##### Data to examine #####

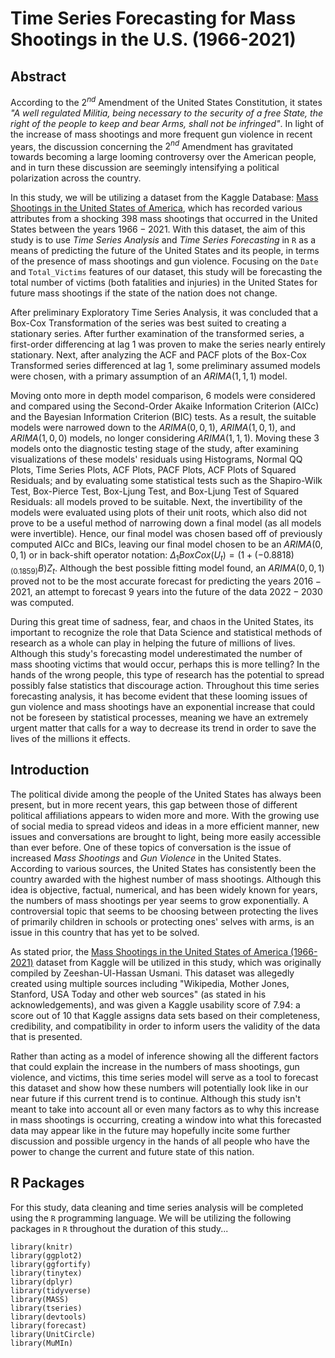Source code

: # Time Series Forecasting for Mass Shootings in the U.S. (1966-2021)

## Abstract

According to the $2^{nd}$ Amendment of the United States Constitution, it states *"A well regulated Militia, being necessary to the security of a free State, the right of the people to keep and bear Arms, shall not be infringed"*. In light of the increase of mass shootings and more frequent gun violence in recent years, the discussion concerning the $2^{nd}$ Amendment has gravitated towards becoming a large looming controversy over the American people, and in turn these discussion are seemingly intensifying a political polarization across the country.  

In this study, we will be utilizing a dataset from the Kaggle Database: [Mass Shootings in the United States of America](https://www.kaggle.com/datasets/zusmani/us-mass-shootings-last-50-years?resource=download&select=Mass+Shootings+Dataset.csv), which has recorded various attributes from a shocking $398$ mass shootings that occurred in the United States between the years $1966 - 2021$. With this dataset, the aim of this study is to use *Time Series Analysis* and *Time Series Forecasting* in `R` as a means of predicting the future of the United States and its people, in terms of the presence of mass shootings and gun violence. Focusing on the `Date` and `Total_Victims` features of our dataset, this study will be forecasting the total number of victims (both fatalities and injuries) in the United States for future mass shootings if the state of the nation does not change.  

After preliminary Exploratory Time Series Analysis, it was concluded that a Box-Cox Transformation of the series was best suited to creating a stationary series. After further examination of the transformed series, a first-order differencing at lag 1 was proven to make the series nearly entirely stationary. Next, after analyzing the ACF and PACF plots of the Box-Cox Transformed series differenced at lag 1, some preliminary assumed models were chosen, with a primary assumption of an $ARIMA(1, 1, 1)$ model.  

Moving onto more in depth model comparison, 6 models were considered and compared using the Second-Order Akaike Information Criterion (AICc) and the Bayesian Information Criterion (BIC) tests. As a result, the suitable models were narrowed down to the $ARIMA(0, 0, 1)$, $ARIMA(1, 0, 1)$, and $ARIMA(1, 0, 0)$ models, no longer considering $ARIMA(1, 1, 1)$. Moving these 3 models onto the diagnostic testing stage of the study, after examining visualizations of these models' residuals using Histograms, Normal QQ Plots, Time Series Plots, ACF Plots, PACF Plots, ACF Plots of Squared Residuals; and by evaluating some statistical tests such as the Shapiro-Wilk Test, Box-Pierce Test, Box-Ljung Test, and Box-Ljung Test of Squared Residuals: all models proved to be suitable. Next, the invertibility of the models were evaluated using plots of their unit roots, which also did not prove to be a useful method of narrowing down a final model (as all models were invertible). Hence, our final model was chosen based off of previously computed AICc and BICs, leaving our final model chosen to be an $ARIMA(0, 0, 1)$ or in back-shift operator notation: $\Delta_1 BoxCox(U_t) = (1 + (-0.8818)_{(0.1859)}B)Z_t$. Although the best possible fitting model found, an $ARIMA(0, 0, 1)$ proved not to be the most accurate forecast for predicting the years $2016 - 2021$, an attempt to forecast 9 years into the future of the data $2022 - 2030$ was computed.  

During this great time of sadness, fear, and chaos in the United States, its important to recognize the role that Data Science and statistical methods of research as a whole can play in helping the future of millions of lives. Although this study's forecasting model underestimated the number of mass shooting victims that would occur, perhaps this is more telling? In the hands of the wrong people, this type of research has the potential to spread possibly false statistics that discourage action. Throughout this time series forecasting analysis, it has become evident that these looming issues of gun violence and mass shootings have an exponential increase that could not be foreseen by statistical processes, meaning we have an extremely urgent matter that calls for a way to decrease its trend in order to save the lives of the millions it effects.  

## Introduction

The political divide among the people of the United States has always been present, but in more recent years, this gap between those of different political affiliations appears to widen more and more.  With the growing use of social media to spread videos and ideas in a more efficient manner, new issues and conversations are brought to light, being more easily accessible than ever before. One of these topics of conversation is the issue of increased *Mass Shootings* and *Gun Violence* in the United States. According to various sources, the United States has consistently been the country awarded with the highest number of mass shootings. Although this idea  is objective, factual, numerical, and has been widely known for years, the numbers of mass shootings per year seems to grow exponentially. A controversial topic that seems to be choosing between protecting the lives of primarily children in schools or protecting ones' selves with arms, is an issue in this country that has yet to be solved.  

As stated prior, the [Mass Shootings in the United States of America (1966-2021)](https://www.kaggle.com/datasets/zusmani/us-mass-shootings-last-50-years?resource=download&select=Mass+Shootings+Dataset.csv) dataset from Kaggle will be utilized in this study, which was originally compiled by Zeeshan-Ul-Hassan Usmani. This dataset was allegedly created using multiple sources including "Wikipedia, Mother Jones, Stanford, USA Today and other web sources" (as stated in his acknowledgements), and was given a Kaggle usability score of $7.94$: a score out of $10$ that Kaggle assigns data sets based on their completeness, credibility, and compatibility in order to inform users the validity of the data that is presented.  

Rather than acting as a model of inference showing all the different factors that could explain the increase in the numbers of mass shootings, gun violence, and victims, this time series model will serve as a tool to forecast this dataset and show how these numbers will potentially look like in our near future if this current trend is to continue. Although this study isn't meant to take into account all or even many factors as to why this increase in mass shootings is occurring, creating a window into what this forecasted data may appear like in the future may hopefully incite some further discussion and possible urgency in the hands of all people who have the power to change the current and future state of this nation.  

## R Packages

For this study, data cleaning and time series analysis will be completed using the `R` programming language. We will be utilizing the following packages in `R` throughout the duration of this study...  

```{r}
library(knitr)
library(ggplot2)
library(ggfortify)
library(tinytex)
library(dplyr)
library(tidyverse)
library(MASS)
library(tseries)
library(devtools)
library(forecast)
library(UnitCircle)
library(MuMIn)
```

#####

* What you are asked to do *
How many lines in the records above hold the string "library"? Only the number is wanted.

* Answer below *
12